Nuevos archivos exponen la red científica que rodeó a Jeffrey Epstein
Documentos oficiales detallan cómo el financiero se apoyó en investigadores de élite para legitimar postulados racistas y misóginos.
La publicación de más de tres millones de documentos vinculados a Jeffrey Epstein, difundidos a finales de enero por el Departamento de Justicia de Estados Unidos, revela la existencia de una amplia red de científicos de prestigio que mantuvieron relación con el financiero tras su condena en 2008. Aunque ninguno de ellos participó en sus delitos sexuales, los archivos muestran cómo el magnate cultivó vínculos con figuras académicas de alto perfil para reforzar su imagen pública y dar respaldo intelectual a planteamientos de corte racista y misógino.

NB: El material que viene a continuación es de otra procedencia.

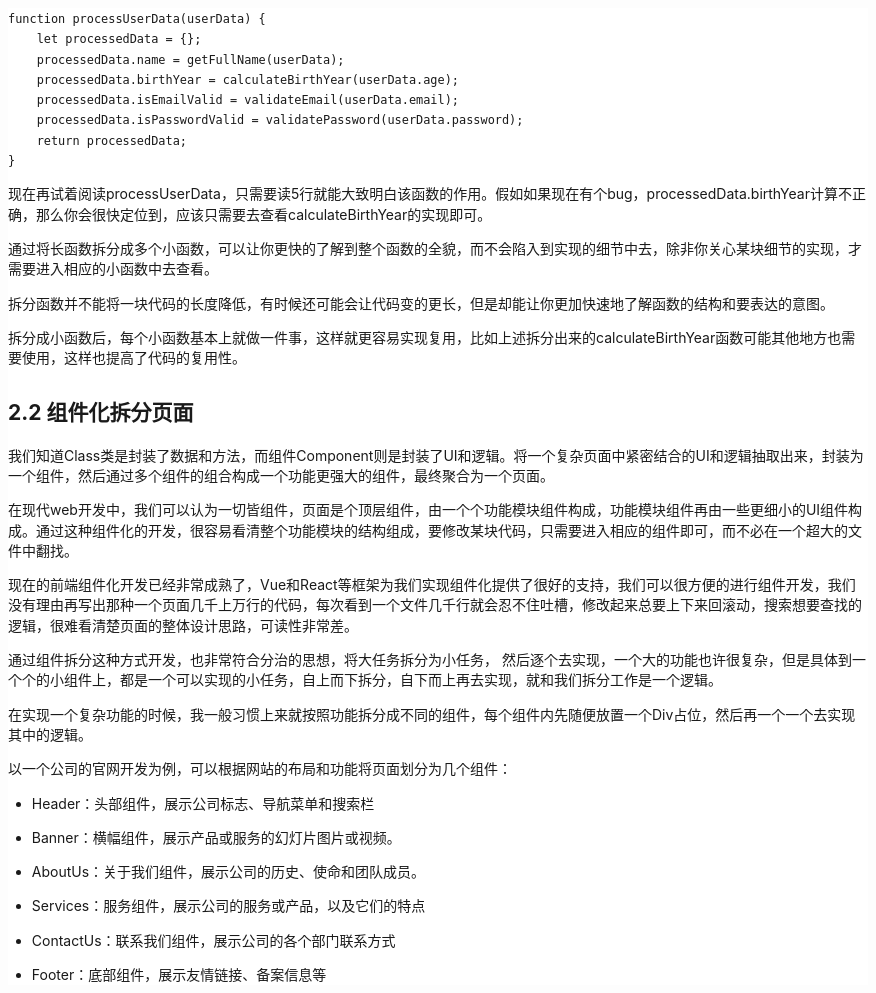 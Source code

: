     function processUserData(userData) {
        let processedData = {};
        processedData.name = getFullName(userData);
        processedData.birthYear = calculateBirthYear(userData.age);
        processedData.isEmailValid = validateEmail(userData.email);
        processedData.isPasswordValid = validatePassword(userData.password);
        return processedData;
    }
    

现在再试着阅读processUserData，只需要读5行就能大致明白该函数的作用。假如如果现在有个bug，processedData.birthYear计算不正确，那么你会很快定位到，应该只需要去查看calculateBirthYear的实现即可。

通过将长函数拆分成多个小函数，可以让你更快的了解到整个函数的全貌，而不会陷入到实现的细节中去，除非你关心某块细节的实现，才需要进入相应的小函数中去查看。

拆分函数并不能将一块代码的长度降低，有时候还可能会让代码变的更长，但是却能让你更加快速地了解函数的结构和要表达的意图。

拆分成小函数后，每个小函数基本上就做一件事，这样就更容易实现复用，比如上述拆分出来的calculateBirthYear函数可能其他地方也需要使用，这样也提高了代码的复用性。

2.2 组件化拆分页面
-----------

我们知道Class类是封装了数据和方法，而组件Component则是封装了UI和逻辑。将一个复杂页面中紧密结合的UI和逻辑抽取出来，封装为一个组件，然后通过多个组件的组合构成一个功能更强大的组件，最终聚合为一个页面。

在现代web开发中，我们可以认为一切皆组件，页面是个顶层组件，由一个个功能模块组件构成，功能模块组件再由一些更细小的UI组件构成。通过这种组件化的开发，很容易看清整个功能模块的结构组成，要修改某块代码，只需要进入相应的组件即可，而不必在一个超大的文件中翻找。

现在的前端组件化开发已经非常成熟了，Vue和React等框架为我们实现组件化提供了很好的支持，我们可以很方便的进行组件开发，我们没有理由再写出那种一个页面几千上万行的代码，每次看到一个文件几千行就会忍不住吐槽，修改起来总要上下来回滚动，搜索想要查找的逻辑，很难看清楚页面的整体设计思路，可读性非常差。

通过组件拆分这种方式开发，也非常符合分治的思想，将大任务拆分为小任务， 然后逐个去实现，一个大的功能也许很复杂，但是具体到一个个的小组件上，都是一个可以实现的小任务，自上而下拆分，自下而上再去实现，就和我们拆分工作是一个逻辑。

在实现一个复杂功能的时候，我一般习惯上来就按照功能拆分成不同的组件，每个组件内先随便放置一个Div占位，然后再一个一个去实现其中的逻辑。

以一个公司的官网开发为例，可以根据网站的布局和功能将页面划分为几个组件：

*   Header：头部组件，展示公司标志、导航菜单和搜索栏
*   Banner：横幅组件，展示产品或服务的幻灯片图片或视频。
*   AboutUs：关于我们组件，展示公司的历史、使命和团队成员。
*   Services：服务组件，展示公司的服务或产品，以及它们的特点
*   ContactUs：联系我们组件，展示公司的各个部门联系方式
*   Footer：底部组件，展示友情链接、备案信息等

    <template>
        <div>
            <Header/>
            <main>
                <Banner/>
                <AboutUs/>
                <Services/>
                <ContactUs/>
            </main>
            <Footer/>
        </div>
    </template>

Entre los nombres que figuran en esta nueva entrega aparecen referentes como Noam Chomsky o Bill Gates, así como la física teórica Lisa Randall, de la Universidad de Harvard, quien intercambió correos electrónicos con Epstein después de que este cumpliera condena por solicitar sexo a una menor. Según informó la revista Nature, también se documentan contactos con el neurocientífico Stephen Kosslyn y la profesora de Princeton Corina Tarnita, lo que evidencia que las conexiones del financiero con la comunidad académica fueron más extensas de lo que se conocía.
Tras su sentencia en 2008, Epstein continuó relacionándose con investigadores influyentes y canalizando recursos hacia universidades como Harvard, MIT y Arizona State University. Financió proyectos en física teórica, biología evolutiva y genética, además de organizar encuentros y conferencias exclusivas a las que acudieron científicos de renombre como Stephen Hawking y Kip Thorne. Parte de estas colaboraciones derivaron posteriormente en dimisiones y revisiones internas en distintas instituciones.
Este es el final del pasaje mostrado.